[Plain-text document sources]
BEGIN

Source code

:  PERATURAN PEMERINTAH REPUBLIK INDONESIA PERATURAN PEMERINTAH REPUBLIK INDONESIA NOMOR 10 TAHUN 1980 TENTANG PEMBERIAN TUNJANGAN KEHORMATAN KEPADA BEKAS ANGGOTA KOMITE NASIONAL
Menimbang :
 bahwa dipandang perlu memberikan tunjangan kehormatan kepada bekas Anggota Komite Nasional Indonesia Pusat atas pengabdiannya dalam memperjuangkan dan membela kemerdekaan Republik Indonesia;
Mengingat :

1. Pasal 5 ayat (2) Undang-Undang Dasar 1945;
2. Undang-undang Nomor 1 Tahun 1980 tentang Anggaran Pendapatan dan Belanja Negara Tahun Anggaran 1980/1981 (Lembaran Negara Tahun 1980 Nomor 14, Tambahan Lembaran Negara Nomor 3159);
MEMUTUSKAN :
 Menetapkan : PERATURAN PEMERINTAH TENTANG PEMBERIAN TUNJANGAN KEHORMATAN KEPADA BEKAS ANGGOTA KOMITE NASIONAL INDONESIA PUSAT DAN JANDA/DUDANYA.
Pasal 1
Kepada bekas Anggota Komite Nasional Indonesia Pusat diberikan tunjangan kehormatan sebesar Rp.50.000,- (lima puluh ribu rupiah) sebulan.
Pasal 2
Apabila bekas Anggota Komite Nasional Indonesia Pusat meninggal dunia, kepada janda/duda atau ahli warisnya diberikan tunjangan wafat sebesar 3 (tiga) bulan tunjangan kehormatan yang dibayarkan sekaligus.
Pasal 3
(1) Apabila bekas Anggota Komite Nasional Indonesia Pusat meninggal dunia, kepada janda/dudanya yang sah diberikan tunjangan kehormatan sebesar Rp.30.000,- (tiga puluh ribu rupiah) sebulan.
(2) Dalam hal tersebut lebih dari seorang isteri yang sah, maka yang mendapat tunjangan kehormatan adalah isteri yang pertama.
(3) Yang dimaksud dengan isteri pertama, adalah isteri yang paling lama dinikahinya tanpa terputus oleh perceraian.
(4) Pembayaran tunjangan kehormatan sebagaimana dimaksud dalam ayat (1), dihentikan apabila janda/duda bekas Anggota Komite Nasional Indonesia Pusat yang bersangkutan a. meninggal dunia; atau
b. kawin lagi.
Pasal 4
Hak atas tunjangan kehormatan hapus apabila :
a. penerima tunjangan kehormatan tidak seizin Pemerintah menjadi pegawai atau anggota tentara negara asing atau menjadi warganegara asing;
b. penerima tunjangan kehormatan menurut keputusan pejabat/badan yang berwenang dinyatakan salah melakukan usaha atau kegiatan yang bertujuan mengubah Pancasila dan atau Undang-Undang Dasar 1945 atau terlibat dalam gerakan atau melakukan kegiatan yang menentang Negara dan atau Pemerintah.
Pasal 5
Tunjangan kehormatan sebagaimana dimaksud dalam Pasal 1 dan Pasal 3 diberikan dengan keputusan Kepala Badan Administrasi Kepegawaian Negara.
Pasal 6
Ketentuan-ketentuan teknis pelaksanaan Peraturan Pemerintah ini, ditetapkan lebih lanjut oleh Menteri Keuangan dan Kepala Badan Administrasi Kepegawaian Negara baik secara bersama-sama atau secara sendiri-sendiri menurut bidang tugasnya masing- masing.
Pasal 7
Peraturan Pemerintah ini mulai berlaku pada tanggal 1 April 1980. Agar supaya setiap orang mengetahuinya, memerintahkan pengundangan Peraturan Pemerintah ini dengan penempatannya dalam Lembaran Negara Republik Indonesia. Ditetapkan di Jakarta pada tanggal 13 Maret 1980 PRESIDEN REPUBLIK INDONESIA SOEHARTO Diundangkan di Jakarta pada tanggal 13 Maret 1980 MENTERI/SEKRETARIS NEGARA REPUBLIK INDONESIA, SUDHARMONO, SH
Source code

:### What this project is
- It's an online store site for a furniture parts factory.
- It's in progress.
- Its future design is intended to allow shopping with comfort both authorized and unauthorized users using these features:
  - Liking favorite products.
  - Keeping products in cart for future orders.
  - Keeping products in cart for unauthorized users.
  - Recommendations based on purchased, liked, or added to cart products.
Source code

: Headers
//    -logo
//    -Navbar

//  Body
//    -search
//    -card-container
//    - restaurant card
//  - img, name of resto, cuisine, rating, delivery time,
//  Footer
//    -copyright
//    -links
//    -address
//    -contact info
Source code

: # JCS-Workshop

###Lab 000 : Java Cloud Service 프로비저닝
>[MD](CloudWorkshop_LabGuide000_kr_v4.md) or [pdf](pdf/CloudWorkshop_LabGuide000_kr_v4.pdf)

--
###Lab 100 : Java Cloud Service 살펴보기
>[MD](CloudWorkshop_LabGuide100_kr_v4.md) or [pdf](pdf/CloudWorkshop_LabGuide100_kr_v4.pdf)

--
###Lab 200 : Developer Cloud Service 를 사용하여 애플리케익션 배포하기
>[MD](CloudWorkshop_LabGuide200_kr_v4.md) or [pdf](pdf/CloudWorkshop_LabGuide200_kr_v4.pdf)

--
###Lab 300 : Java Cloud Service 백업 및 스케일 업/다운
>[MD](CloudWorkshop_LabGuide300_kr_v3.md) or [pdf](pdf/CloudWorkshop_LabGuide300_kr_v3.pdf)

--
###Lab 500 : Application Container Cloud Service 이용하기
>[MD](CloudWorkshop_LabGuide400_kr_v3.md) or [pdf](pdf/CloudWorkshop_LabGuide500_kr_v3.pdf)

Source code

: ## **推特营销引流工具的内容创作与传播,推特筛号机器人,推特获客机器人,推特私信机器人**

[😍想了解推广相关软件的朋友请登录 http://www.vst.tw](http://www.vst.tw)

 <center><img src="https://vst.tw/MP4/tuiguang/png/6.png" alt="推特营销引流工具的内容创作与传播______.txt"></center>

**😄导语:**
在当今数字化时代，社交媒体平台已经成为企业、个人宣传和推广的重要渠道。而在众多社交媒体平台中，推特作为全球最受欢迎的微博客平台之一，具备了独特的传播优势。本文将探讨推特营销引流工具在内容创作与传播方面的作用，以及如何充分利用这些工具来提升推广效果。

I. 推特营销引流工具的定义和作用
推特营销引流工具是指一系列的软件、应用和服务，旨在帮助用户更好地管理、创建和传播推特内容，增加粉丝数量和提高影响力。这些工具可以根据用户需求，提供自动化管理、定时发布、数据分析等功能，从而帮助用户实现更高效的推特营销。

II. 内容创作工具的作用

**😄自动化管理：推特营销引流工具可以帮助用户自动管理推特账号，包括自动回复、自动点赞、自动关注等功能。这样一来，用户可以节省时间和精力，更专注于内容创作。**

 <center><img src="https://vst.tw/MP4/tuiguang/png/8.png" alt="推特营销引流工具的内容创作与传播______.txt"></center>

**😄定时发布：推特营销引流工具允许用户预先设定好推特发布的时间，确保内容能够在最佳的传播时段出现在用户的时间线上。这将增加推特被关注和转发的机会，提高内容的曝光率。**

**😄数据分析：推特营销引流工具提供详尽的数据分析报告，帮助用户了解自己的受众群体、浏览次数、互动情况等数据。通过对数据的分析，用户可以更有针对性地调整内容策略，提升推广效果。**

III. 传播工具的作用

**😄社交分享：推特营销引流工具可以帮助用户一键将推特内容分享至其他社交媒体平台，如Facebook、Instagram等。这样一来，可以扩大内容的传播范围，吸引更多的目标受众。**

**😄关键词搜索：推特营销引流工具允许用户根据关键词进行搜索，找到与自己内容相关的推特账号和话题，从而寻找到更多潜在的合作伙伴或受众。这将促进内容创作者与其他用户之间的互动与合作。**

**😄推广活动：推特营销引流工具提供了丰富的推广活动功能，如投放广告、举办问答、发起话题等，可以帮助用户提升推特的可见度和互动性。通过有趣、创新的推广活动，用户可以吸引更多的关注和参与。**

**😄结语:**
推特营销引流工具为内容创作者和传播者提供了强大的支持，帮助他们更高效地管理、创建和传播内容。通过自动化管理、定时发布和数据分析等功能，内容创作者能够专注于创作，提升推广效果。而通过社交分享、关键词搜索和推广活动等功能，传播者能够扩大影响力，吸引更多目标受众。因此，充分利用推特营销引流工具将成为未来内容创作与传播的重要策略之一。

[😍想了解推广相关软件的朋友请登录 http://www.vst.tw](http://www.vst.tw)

END

• ASSIGNED TASK:
Within the entries above, count each line holding the string "Service". Give only the result.

• RESPONSE FOR THIS EXERCISE:
5